▸ **Task prompt**: Leaving out the pictures, write the following records exactly as they read.

┌──

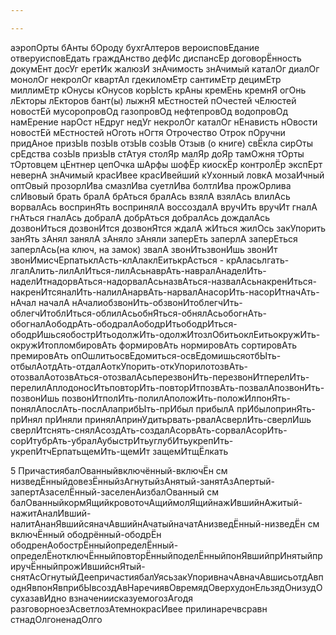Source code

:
 ```yaml
---

---
```

аэропОрты 
бАнты
бОроду
бухгАлтеров 
вероисповЕдание
отверуисповЕдать
граждАнство
дефИс
диспансЕр
договорЁнность
докумЕнт
досУг
еретИк
жалюзИ
знАчимость
знАчимый
каталОг 
диалОг 
монолОг 
некролОг
квартАл 
гдекиломЕтр
сантимЕтр
децимЕтр
миллимЕтр
кОнусы
кОнусов
корЫсть
крАны
кремЕнь
кремнЯ
огОнь
лЕкторы
лЕкторов
бант(ы)
лыжнЯ
мЕстностей
пОчестей
чЕлюстей
новостЕй
мусоропровОд
газопровОд
нефтепровОд
водопровОд
намЕрение
нарОст
нЕдруг
недУг
некролОг
каталОг
нЕнависть
нОвости
новостЕй
мЕстностей
нОготь
нОгтя
Отрочество
Отрок
пОручни
придАное
призЫв
позЫв
отзЫв
созЫв
Отзыв (о книге)
свЁкла
сирОты
срЕдства
созЫв
призЫв
стАтуя
столЯр
малЯр
доЯр
тамОжня
тОрты
тОртовцем
цЕнтнер
цепОчка
шАрфы
шофЁр
киоскЁр
контролЁр
экспЕрт
невернА
знАчимый
красИвее
красИвейший
кУхонный
ловкА
мозаИчный
оптОвый
прозорлИва
смазлИва
суетлИва
болтлИва
прожОрлива
слИвовый
брать
бралА
брАться
бралАсь
взялА
взялАсь
влилАсь
ворвалАсь
воспринЯть
воспринялА
воссоздалА
вручИть
вручИт
гналА
гнАться
гналАсь
добралА
добрАться
добралАсь
дождалАсь
дозвонИться
дозвонИтся
дозвонЯтся
ждалА
жИться
жилОсь
закУпорить
занЯть
зАнял
занялА
зАняло
зАняли
заперЕть
заперлА
заперЕться
заперлАсь(на ключ, на замок)
звалА
звонИтьзвонИшь звонИт звонИмисчЕрпатьклАсть\-клАлаклЕитькрАсться - крАласьлгать\-лгалАлить\-лилАлИться\-лилАсьнаврАть\-навралАнаделИть\-наделИтнадорвАться\-надорвалАсьназвАться\-назвалАсьнакренИться\-накренИтсяналИть\-налилАнарвАть\-нарвалАнасорИть\-насорИтначАть\-нАчал началА нАчалиобзвонИть\-обзвонИтоблегчИть\-облегчИтоблИться\-облилАсьобнЯться\-обнялАсьобогнАть\-обогналАободрАть\-ободралАободрИтьободрИться\-ободрИшьсяобострИтьодолжИть\-одолжИтозлОбитьоклЕитьокружИть\-окружИтопломбировАть формировАть нормировАть сортировАть премировАть опОшлитьосвЕдомиться\-освЕдомишьсяотбЫть\-отбылАотдАть\-отдалАоткУпорить\-откУпорилотозвАть\-отозвалАотозвАться\-отозвалАсьперезвонИть\-перезвонИтперелИть\-перелилАплодоносИтьповторИть\-повторИтпозвАть\-позвалАпозвонИть\-позвонИшь позвонИтполИть\-полилАположИть\-положИлпонЯть\-понялАпослАть\-послАлаприбЫть\-прИбыл прибылА прИбылопринЯть\-прИнял прИняли принялАпринУдитьрвать\-рвалАсверлИть\-сверлИшь сверлИтснять\-снялАсоздАть\-создалАсорвАть\-сорвалАсорИть\-сорИтубрАть\-убралАубыстрИтьуглубИтьукрепИть\-укрепИтчЕрпатьщемИть\-щемИт защемИтщЁлкать

5 ПричастиябалОванныйвключённый\-включЁн см низведЁнныйдовезЁнныйзАгнутыйзАнятый\-занятАзАпертый\-запертАзаселЁнный\-заселенАизбалОванный см балОванныйкормЯщийкровоточАщиймолЯщийнажИвшийнАжитый\-нажитАналИвший\-налитАнанЯвшийсяначАвшийнАчатыйначатАнизведЁнный\-низведЁн см включЁнный ободрённый\-ободрЁн ободренАобострЁнныйопределЁнный\-определЁнотключЁнныйповторЁнныйподелЁнныйпонЯвшийпрИнятыйприручЁнныйпрожИвшийснЯтый\-снятАсОгнутыйДеепричастиябалУясьзакУпоривначАвначАвшисьотдАвподнЯвпонЯвприбЫвсоздАвНаречиявОвремядОверхудонЕльзядОнизудОсухазавИдно взначениисказуемогозАгодя разговорноезАсветлозАтемнокрасИвее прилинаречвсравн стнадОлгоненадОлго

└──

▸ **Your response**:
Source code

:
 ```yaml
---

---
```

аэропОрты 
бАнты
бОроду
бухгАлтеров 
вероисповЕдание
отверуисповЕдать
граждАнство
дефИс
диспансЕр
договорЁнность
докумЕнт
досУг
еретИк
жалюзИ
знАчимость
знАчимый
каталОг 
диалОг 
монолОг 
некролОг
квартАл 
гдекиломЕтр
сантимЕтр
децимЕтр
миллимЕтр
кОнусы
кОнусов
корЫсть
крАны
кремЕнь
кремнЯ
огОнь
лЕкторы
лЕкторов
бант(ы)
лыжнЯ
мЕстностей
пОчестей
чЕлюстей
новостЕй
мусоропровОд
газопровОд
нефтепровОд
водопровОд
намЕрение
нарОст
нЕдруг
недУг
некролОг
каталОг
нЕнависть
нОвости
новостЕй
мЕстностей
нОготь
нОгтя
Отрочество
Отрок
пОручни
придАное
призЫв
позЫв
отзЫв
созЫв
Отзыв (о книге)
свЁкла
сирОты
срЕдства
созЫв
призЫв
стАтуя
столЯр
малЯр
доЯр
тамОжня
тОрты
тОртовцем
цЕнтнер
цепОчка
шАрфы
шофЁр
киоскЁр
контролЁр
экспЕрт
невернА
знАчимый
красИвее
красИвейший
кУхонный
ловкА
мозаИчный
оптОвый
прозорлИва
смазлИва
суетлИва
болтлИва
прожОрлива
слИвовый
брать
бралА
брАться
бралАсь
взялА
взялАсь
влилАсь
ворвалАсь
воспринЯть
воспринялА
воссоздалА
вручИть
вручИт
гналА
гнАться
гналАсь
добралА
добрАться
добралАсь
дождалАсь
дозвонИться
дозвонИтся
дозвонЯтся
ждалА
жИться
жилОсь
закУпорить
занЯть
зАнял
занялА
зАняло
зАняли
заперЕть
заперлА
заперЕться
заперлАсь(на ключ, на замок)
звалА
звонИтьзвонИшь звонИт звонИмисчЕрпатьклАсть\-клАлаклЕитькрАсться - крАласьлгать\-лгалАлить\-лилАлИться\-лилАсьнаврАть\-навралАнаделИть\-наделИтнадорвАться\-надорвалАсьназвАться\-назвалАсьнакренИться\-накренИтсяналИть\-налилАнарвАть\-нарвалАнасорИть\-насорИтначАть\-нАчал началА нАчалиобзвонИть\-обзвонИтоблегчИть\-облегчИтоблИться\-облилАсьобнЯться\-обнялАсьобогнАть\-обогналАободрАть\-ободралАободрИтьободрИться\-ободрИшьсяобострИтьодолжИть\-одолжИтозлОбитьоклЕитьокружИть\-окружИтопломбировАть формировАть нормировАть сортировАть премировАть опОшлитьосвЕдомиться\-освЕдомишьсяотбЫть\-отбылАотдАть\-отдалАоткУпорить\-откУпорилотозвАть\-отозвалАотозвАться\-отозвалАсьперезвонИть\-перезвонИтперелИть\-перелилАплодоносИтьповторИть\-повторИтпозвАть\-позвалАпозвонИть\-позвонИшь позвонИтполИть\-полилАположИть\-положИлпонЯть\-понялАпослАть\-послАлаприбЫть\-прИбыл прибылА прИбылопринЯть\-прИнял прИняли принялАпринУдитьрвать\-рвалАсверлИть\-сверлИшь сверлИтснять\-снялАсоздАть\-создалАсорвАть\-сорвалАсорИть\-сорИтубрАть\-убралАубыстрИтьуглубИтьукрепИть\-укрепИтчЕрпатьщемИть\-щемИт защемИтщЁлкать

5 ПричастиябалОванныйвключённый\-включЁн см низведЁнныйдовезЁнныйзАгнутыйзАнятый\-занятАзАпертый\-запертАзаселЁнный\-заселенАизбалОванный см балОванныйкормЯщийкровоточАщиймолЯщийнажИвшийнАжитый\-нажитАналИвший\-налитАнанЯвшийсяначАвшийнАчатыйначатАнизведЁнный\-низведЁн см включЁнный ободрённый\-ободрЁн ободренАобострЁнныйопределЁнный\-определЁнотключЁнныйповторЁнныйподелЁнныйпонЯвшийпрИнятыйприручЁнныйпрожИвшийснЯтый\-снятАсОгнутыйДеепричастиябалУясьзакУпоривначАвначАвшисьотдАвподнЯвпонЯвприбЫвсоздАвНаречиявОвремядОверхудонЕльзядОнизудОсухазавИдно взначениисказуемогозАгодя разговорноезАсветлозАтемнокрасИвее прилинаречвсравн стнадОлгоненадОлго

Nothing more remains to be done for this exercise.